§ **Exercise brief**: Entries follow. Set all of them down as they stand.

§ **Records**:
———

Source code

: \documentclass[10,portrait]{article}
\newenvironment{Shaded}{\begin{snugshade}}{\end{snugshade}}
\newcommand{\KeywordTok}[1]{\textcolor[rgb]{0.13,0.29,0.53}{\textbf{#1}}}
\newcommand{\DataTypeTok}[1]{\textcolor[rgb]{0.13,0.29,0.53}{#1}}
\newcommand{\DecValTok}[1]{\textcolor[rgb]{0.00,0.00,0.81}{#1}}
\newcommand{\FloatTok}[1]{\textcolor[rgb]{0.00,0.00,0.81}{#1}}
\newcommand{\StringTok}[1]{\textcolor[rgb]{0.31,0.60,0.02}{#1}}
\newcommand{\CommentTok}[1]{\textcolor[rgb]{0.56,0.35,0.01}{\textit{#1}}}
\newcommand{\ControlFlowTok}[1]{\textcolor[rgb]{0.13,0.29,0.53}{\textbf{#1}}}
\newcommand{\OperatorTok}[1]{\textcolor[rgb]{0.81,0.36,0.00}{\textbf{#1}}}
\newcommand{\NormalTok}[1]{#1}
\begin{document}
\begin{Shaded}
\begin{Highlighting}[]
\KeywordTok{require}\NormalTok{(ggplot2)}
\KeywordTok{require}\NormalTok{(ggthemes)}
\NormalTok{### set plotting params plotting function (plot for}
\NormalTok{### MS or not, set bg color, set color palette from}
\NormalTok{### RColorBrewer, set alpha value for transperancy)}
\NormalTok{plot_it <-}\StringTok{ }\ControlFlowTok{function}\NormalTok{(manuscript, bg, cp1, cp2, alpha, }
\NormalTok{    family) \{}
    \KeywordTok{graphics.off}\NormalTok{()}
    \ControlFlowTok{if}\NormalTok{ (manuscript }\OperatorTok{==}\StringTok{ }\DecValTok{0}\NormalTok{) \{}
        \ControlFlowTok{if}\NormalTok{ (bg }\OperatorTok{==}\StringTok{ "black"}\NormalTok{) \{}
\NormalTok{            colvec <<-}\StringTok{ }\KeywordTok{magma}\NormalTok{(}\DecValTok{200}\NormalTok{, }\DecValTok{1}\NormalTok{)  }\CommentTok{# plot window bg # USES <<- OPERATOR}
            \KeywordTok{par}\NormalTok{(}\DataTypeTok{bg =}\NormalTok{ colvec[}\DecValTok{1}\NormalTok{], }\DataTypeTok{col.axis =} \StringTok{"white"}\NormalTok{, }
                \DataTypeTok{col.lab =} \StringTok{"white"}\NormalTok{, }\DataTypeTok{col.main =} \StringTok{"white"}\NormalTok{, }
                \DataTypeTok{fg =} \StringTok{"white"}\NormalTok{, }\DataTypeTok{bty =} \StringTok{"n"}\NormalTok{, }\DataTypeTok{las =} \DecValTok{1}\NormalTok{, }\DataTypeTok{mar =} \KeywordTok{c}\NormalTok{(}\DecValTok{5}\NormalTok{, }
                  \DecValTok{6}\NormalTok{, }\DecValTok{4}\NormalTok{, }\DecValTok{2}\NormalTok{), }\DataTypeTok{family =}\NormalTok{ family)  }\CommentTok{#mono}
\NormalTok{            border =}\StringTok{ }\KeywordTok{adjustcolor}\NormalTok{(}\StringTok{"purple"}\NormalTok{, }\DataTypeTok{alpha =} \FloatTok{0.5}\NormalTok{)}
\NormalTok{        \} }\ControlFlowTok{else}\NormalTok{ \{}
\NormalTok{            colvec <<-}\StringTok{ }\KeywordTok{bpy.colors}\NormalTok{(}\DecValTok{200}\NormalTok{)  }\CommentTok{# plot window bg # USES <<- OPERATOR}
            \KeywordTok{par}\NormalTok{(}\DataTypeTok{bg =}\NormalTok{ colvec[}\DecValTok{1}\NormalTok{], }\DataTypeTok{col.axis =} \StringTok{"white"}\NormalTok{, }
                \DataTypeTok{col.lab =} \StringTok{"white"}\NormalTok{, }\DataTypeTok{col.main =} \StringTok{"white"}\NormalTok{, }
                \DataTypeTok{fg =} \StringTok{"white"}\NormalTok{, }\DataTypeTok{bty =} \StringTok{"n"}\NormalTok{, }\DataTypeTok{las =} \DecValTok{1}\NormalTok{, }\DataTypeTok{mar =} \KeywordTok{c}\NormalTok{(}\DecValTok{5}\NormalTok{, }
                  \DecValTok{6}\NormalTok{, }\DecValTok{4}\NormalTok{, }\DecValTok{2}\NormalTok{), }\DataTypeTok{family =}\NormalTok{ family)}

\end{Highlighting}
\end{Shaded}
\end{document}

———

§ **Exercise solution**:
Source code

: \documentclass[10,portrait]{article}
\newenvironment{Shaded}{\begin{snugshade}}{\end{snugshade}}
\newcommand{\KeywordTok}[1]{\textcolor[rgb]{0.13,0.29,0.53}{\textbf{#1}}}
\newcommand{\DataTypeTok}[1]{\textcolor[rgb]{0.13,0.29,0.53}{#1}}
\newcommand{\DecValTok}[1]{\textcolor[rgb]{0.00,0.00,0.81}{#1}}
\newcommand{\FloatTok}[1]{\textcolor[rgb]{0.00,0.00,0.81}{#1}}
\newcommand{\StringTok}[1]{\textcolor[rgb]{0.31,0.60,0.02}{#1}}
\newcommand{\CommentTok}[1]{\textcolor[rgb]{0.56,0.35,0.01}{\textit{#1}}}
\newcommand{\ControlFlowTok}[1]{\textcolor[rgb]{0.13,0.29,0.53}{\textbf{#1}}}
\newcommand{\OperatorTok}[1]{\textcolor[rgb]{0.81,0.36,0.00}{\textbf{#1}}}
\newcommand{\NormalTok}[1]{#1}
\begin{document}
\begin{Shaded}
\begin{Highlighting}[]
\KeywordTok{require}\NormalTok{(ggplot2)}
\KeywordTok{require}\NormalTok{(ggthemes)}
\NormalTok{### set plotting params plotting function (plot for}
\NormalTok{### MS or not, set bg color, set color palette from}
\NormalTok{### RColorBrewer, set alpha value for transperancy)}
\NormalTok{plot_it <-}\StringTok{ }\ControlFlowTok{function}\NormalTok{(manuscript, bg, cp1, cp2, alpha, }
\NormalTok{    family) \{}
    \KeywordTok{graphics.off}\NormalTok{()}
    \ControlFlowTok{if}\NormalTok{ (manuscript }\OperatorTok{==}\StringTok{ }\DecValTok{0}\NormalTok{) \{}
        \ControlFlowTok{if}\NormalTok{ (bg }\OperatorTok{==}\StringTok{ "black"}\NormalTok{) \{}
\NormalTok{            colvec <<-}\StringTok{ }\KeywordTok{magma}\NormalTok{(}\DecValTok{200}\NormalTok{, }\DecValTok{1}\NormalTok{)  }\CommentTok{# plot window bg # USES <<- OPERATOR}
            \KeywordTok{par}\NormalTok{(}\DataTypeTok{bg =}\NormalTok{ colvec[}\DecValTok{1}\NormalTok{], }\DataTypeTok{col.axis =} \StringTok{"white"}\NormalTok{, }
                \DataTypeTok{col.lab =} \StringTok{"white"}\NormalTok{, }\DataTypeTok{col.main =} \StringTok{"white"}\NormalTok{, }
                \DataTypeTok{fg =} \StringTok{"white"}\NormalTok{, }\DataTypeTok{bty =} \StringTok{"n"}\NormalTok{, }\DataTypeTok{las =} \DecValTok{1}\NormalTok{, }\DataTypeTok{mar =} \KeywordTok{c}\NormalTok{(}\DecValTok{5}\NormalTok{, }
                  \DecValTok{6}\NormalTok{, }\DecValTok{4}\NormalTok{, }\DecValTok{2}\NormalTok{), }\DataTypeTok{family =}\NormalTok{ family)  }\CommentTok{#mono}
\NormalTok{            border =}\StringTok{ }\KeywordTok{adjustcolor}\NormalTok{(}\StringTok{"purple"}\NormalTok{, }\DataTypeTok{alpha =} \FloatTok{0.5}\NormalTok{)}
\NormalTok{        \} }\ControlFlowTok{else}\NormalTok{ \{}
\NormalTok{            colvec <<-}\StringTok{ }\KeywordTok{bpy.colors}\NormalTok{(}\DecValTok{200}\NormalTok{)  }\CommentTok{# plot window bg # USES <<- OPERATOR}
            \KeywordTok{par}\NormalTok{(}\DataTypeTok{bg =}\NormalTok{ colvec[}\DecValTok{1}\NormalTok{], }\DataTypeTok{col.axis =} \StringTok{"white"}\NormalTok{, }
                \DataTypeTok{col.lab =} \StringTok{"white"}\NormalTok{, }\DataTypeTok{col.main =} \StringTok{"white"}\NormalTok{, }
                \DataTypeTok{fg =} \StringTok{"white"}\NormalTok{, }\DataTypeTok{bty =} \StringTok{"n"}\NormalTok{, }\DataTypeTok{las =} \DecValTok{1}\NormalTok{, }\DataTypeTok{mar =} \KeywordTok{c}\NormalTok{(}\DecValTok{5}\NormalTok{, }
                  \DecValTok{6}\NormalTok{, }\DecValTok{4}\NormalTok{, }\DecValTok{2}\NormalTok{), }\DataTypeTok{family =}\NormalTok{ family)}

\end{Highlighting}
\end{Shaded}
\end{document}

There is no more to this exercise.